Low-energy computing
Links:
- Introducing Carbon Computing - Branch
- Home - The Green Web Foundation
- Calculating Digital Emissions - Sustainable Web Design
- CloudFront Analytics
Eleventy + JS Islands
- A way to load a script for single page? · 11ty/eleventy · Discussion #2506 · GitHub
compiling vs rendering
Javascript is necessary for post-render interactivity beyond what the browser can support with native features (which, you should refresh yourself on; there's quite a lot!). But right now, we use JS to not just provide the interactivity, but to render the structure, content and style of the page itself. There are many cases where this is necessary, but many more where it does not - a good portion of this client-side rendering is simply rendering the same, static page for all users. It begs the question - why?

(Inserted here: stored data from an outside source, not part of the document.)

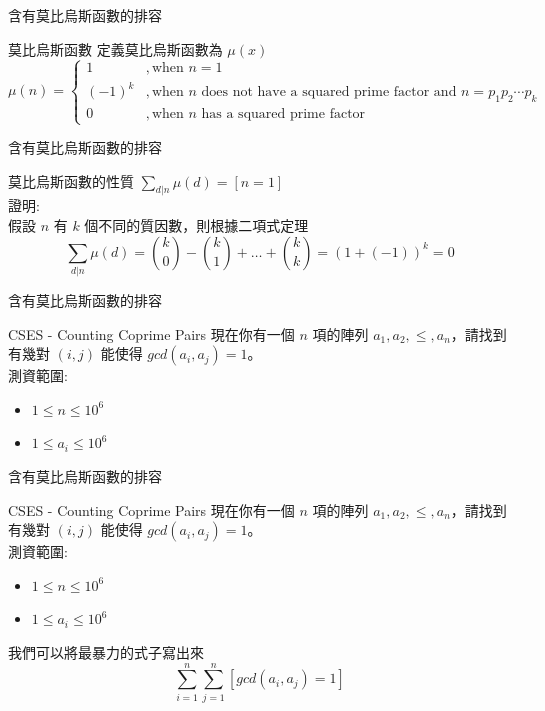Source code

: \documentclass[aspectratio=169]{beamer}
\begin{document}
\begin{frame}{含有莫比烏斯函數的排容}
    \begin{alertblock}{莫比烏斯函數}
        定義莫比烏斯函數為 $\mu(x)$
        $$\mu(n) = \begin{cases} 1&, \text{when } n = 1\\(-1)^k &,\text{when } n \text{ does not have a squared prime factor and } n = p_1p_2\cdots p_k \\ 0 & ,\text{when } n \text{ has a squared prime factor}\end{cases}$$
    \end{alertblock}
\end{frame}

\begin{frame}{含有莫比烏斯函數的排容}
    \begin{alertblock}{莫比烏斯函數的性質}
        $\displaystyle \sum_{d|n} \mu(d) = [n=1]$ \\
        證明: \\
        假設 $n$ 有 $k$ 個不同的質因數，則根據二項式定理
        $$\sum_{d|n} \mu(d) = \binom{k}{0} - \binom{k}{1} + \dots + \binom{k}{k} = (1+(-1))^k = 0$$
    \end{alertblock}
\end{frame}

\begin{frame}{含有莫比烏斯函數的排容}
    \begin{block}{CSES - Counting Coprime Pairs}
        現在你有一個 $n$ 項的陣列 $a_1, a_2, \le, a_n$，請找到有幾對 $(i,j)$ 能使得 $gcd(a_i,a_j)=1$。 \\
        \vspace{5mm}
        測資範圍:
        \begin{itemize}
            \item $1 \le n \le 10^6$
            \item $1 \le a_i \le 10^6$
        \end{itemize}
    \end{block}
\end{frame}

\begin{frame}{含有莫比烏斯函數的排容}
    \begin{block}{CSES - Counting Coprime Pairs}
        現在你有一個 $n$ 項的陣列 $a_1, a_2, \le, a_n$，請找到有幾對 $(i,j)$ 能使得 $gcd(a_i,a_j)=1$。 \\
        \vspace{5mm}
        測資範圍:
        \begin{itemize}
            \item $1 \le n \le 10^6$
            \item $1 \le a_i \le 10^6$
        \end{itemize}
    \end{block}
    我們可以將最暴力的式子寫出來
    $$\sum_{i=1}^n \sum_{j=1}^n [gcd(a_i,a_j)=1]$$
\end{frame}
\end{document}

Let's consider two identical pages, full of rich, styled content and limited interactivity. Think a new site, a blog, or a website of documentation.
- If the website is rendered using a javascript framework, either server-side rendered or on the client, a file (or files) are transferred to the viewer upon view, and code is executed to create the page. The browser then parses and displays the page to the viewer.
- If the website is static files, the website is either written or built (for example by a static site generator) every time the website changes, but when a viewer visits the page, a file is transferred that the browser can parse and display directly.
If that same page is updated 100 times across the day (let's use the news website homepage example - they're publishing articles throughout the day ), and daily readership is 1M, in example 1, the website is "built" 1M times. In example (2), the website is built 100 times.